(Dataset excerpts)
____

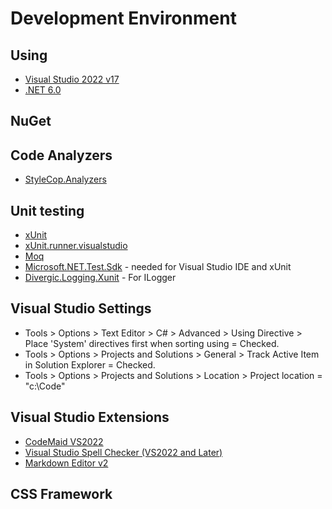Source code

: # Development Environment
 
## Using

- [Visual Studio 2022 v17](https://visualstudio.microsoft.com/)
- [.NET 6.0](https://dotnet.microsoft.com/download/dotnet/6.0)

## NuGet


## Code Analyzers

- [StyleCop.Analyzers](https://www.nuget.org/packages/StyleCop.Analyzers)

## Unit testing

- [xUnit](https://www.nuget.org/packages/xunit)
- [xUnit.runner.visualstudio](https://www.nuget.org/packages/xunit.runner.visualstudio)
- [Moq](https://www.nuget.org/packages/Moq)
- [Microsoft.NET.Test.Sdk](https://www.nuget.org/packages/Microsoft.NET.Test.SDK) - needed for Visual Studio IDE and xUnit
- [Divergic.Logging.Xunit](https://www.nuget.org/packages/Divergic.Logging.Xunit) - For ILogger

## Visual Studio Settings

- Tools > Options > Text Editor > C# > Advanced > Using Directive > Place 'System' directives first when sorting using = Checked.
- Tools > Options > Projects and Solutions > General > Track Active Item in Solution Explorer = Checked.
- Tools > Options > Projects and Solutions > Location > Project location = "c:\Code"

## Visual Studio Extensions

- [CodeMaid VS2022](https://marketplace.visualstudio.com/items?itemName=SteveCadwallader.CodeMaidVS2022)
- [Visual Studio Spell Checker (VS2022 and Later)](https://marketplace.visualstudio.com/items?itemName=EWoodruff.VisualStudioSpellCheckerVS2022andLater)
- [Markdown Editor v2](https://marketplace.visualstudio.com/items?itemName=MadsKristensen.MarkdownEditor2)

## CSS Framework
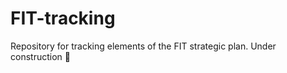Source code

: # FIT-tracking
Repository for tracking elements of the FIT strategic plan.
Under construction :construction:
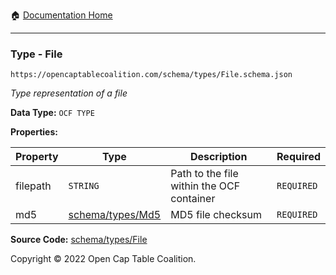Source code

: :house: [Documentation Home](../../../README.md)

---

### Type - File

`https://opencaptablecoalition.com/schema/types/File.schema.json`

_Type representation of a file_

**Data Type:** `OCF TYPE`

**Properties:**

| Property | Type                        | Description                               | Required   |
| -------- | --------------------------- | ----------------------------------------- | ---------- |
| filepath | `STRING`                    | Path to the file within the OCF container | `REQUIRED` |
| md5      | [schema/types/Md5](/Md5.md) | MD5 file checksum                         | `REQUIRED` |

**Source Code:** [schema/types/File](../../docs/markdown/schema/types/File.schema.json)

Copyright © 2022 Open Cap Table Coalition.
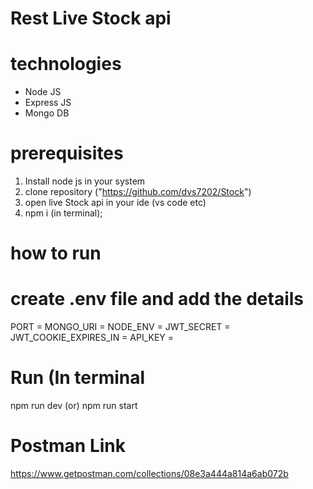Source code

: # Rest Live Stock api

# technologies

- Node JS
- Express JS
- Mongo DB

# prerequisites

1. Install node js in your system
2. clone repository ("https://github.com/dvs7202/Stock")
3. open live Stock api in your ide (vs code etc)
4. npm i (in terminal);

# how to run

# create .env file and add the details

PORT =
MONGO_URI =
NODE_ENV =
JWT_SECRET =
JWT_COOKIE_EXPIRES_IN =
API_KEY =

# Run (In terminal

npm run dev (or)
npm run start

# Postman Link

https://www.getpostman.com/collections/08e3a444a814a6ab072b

____

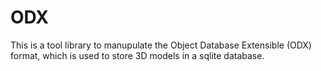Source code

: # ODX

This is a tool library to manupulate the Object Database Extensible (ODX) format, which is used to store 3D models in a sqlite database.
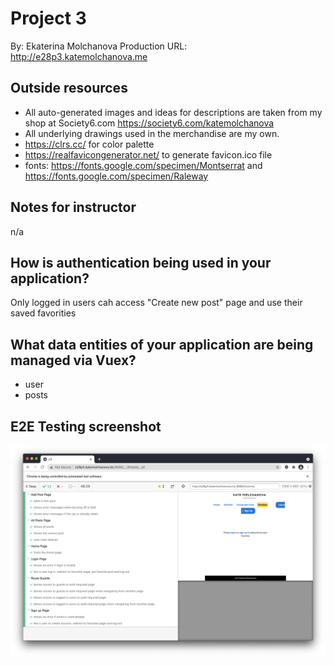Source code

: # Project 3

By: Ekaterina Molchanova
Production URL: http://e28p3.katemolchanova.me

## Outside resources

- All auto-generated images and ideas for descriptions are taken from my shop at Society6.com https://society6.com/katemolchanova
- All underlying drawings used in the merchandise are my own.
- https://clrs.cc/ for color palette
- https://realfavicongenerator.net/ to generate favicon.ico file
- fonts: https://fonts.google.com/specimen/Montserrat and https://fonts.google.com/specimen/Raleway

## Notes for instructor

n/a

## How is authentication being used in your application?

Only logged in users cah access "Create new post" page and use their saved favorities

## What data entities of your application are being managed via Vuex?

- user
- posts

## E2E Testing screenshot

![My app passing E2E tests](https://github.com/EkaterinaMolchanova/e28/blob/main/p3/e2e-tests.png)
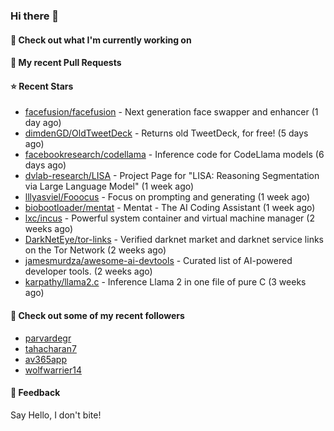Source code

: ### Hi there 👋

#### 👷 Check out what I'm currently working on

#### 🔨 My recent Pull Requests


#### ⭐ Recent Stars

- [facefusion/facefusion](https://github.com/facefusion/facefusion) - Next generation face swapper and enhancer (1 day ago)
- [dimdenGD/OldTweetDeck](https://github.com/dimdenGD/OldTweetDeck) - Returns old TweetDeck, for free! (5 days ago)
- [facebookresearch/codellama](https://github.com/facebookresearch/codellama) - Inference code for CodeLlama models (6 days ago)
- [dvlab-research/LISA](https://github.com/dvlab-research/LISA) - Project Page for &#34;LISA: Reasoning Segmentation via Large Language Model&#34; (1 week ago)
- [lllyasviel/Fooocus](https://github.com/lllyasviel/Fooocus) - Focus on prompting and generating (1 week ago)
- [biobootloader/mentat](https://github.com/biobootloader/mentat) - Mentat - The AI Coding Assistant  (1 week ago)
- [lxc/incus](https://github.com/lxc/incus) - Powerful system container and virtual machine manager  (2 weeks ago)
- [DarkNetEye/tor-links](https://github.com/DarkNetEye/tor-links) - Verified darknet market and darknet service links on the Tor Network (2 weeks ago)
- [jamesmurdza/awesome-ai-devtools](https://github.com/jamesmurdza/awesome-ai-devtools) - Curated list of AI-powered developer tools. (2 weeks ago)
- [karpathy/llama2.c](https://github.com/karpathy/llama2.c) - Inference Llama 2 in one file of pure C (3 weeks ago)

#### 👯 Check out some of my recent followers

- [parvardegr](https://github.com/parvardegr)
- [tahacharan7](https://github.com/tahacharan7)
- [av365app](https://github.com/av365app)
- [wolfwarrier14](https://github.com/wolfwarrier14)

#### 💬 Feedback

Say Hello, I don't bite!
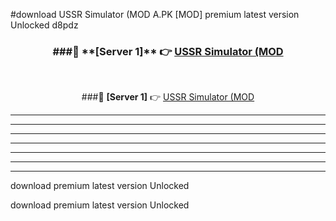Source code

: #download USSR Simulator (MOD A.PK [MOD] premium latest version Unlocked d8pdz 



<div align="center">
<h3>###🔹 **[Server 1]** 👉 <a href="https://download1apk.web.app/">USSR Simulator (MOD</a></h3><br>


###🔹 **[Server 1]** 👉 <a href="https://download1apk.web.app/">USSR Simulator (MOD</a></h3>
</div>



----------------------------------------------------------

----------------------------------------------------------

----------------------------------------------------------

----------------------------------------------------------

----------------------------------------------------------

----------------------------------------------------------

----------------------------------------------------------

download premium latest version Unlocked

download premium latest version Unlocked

____

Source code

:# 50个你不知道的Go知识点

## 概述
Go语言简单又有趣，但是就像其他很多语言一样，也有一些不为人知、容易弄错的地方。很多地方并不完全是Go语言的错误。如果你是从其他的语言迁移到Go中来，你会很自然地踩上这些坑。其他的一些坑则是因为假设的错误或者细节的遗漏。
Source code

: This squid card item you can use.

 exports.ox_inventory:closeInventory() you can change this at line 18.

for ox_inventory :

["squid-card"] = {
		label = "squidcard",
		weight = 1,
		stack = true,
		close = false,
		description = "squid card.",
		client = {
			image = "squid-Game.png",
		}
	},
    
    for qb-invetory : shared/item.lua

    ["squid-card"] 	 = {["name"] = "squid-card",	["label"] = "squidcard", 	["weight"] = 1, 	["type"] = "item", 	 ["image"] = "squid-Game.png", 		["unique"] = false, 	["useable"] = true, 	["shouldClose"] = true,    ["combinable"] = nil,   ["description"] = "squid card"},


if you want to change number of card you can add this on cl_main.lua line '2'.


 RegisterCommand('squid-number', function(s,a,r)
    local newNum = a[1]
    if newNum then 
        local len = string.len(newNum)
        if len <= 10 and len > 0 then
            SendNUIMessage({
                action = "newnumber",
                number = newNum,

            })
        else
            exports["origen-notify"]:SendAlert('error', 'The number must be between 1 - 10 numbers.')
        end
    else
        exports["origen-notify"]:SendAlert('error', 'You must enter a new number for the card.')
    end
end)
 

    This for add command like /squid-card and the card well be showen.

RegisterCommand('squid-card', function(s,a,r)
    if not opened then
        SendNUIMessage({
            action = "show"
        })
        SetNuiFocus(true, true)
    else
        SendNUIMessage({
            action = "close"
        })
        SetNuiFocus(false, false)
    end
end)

____

**Exercise aim:** Say, as a bare number, how many lines of the data hold the string "Server".

**Your solution:** 2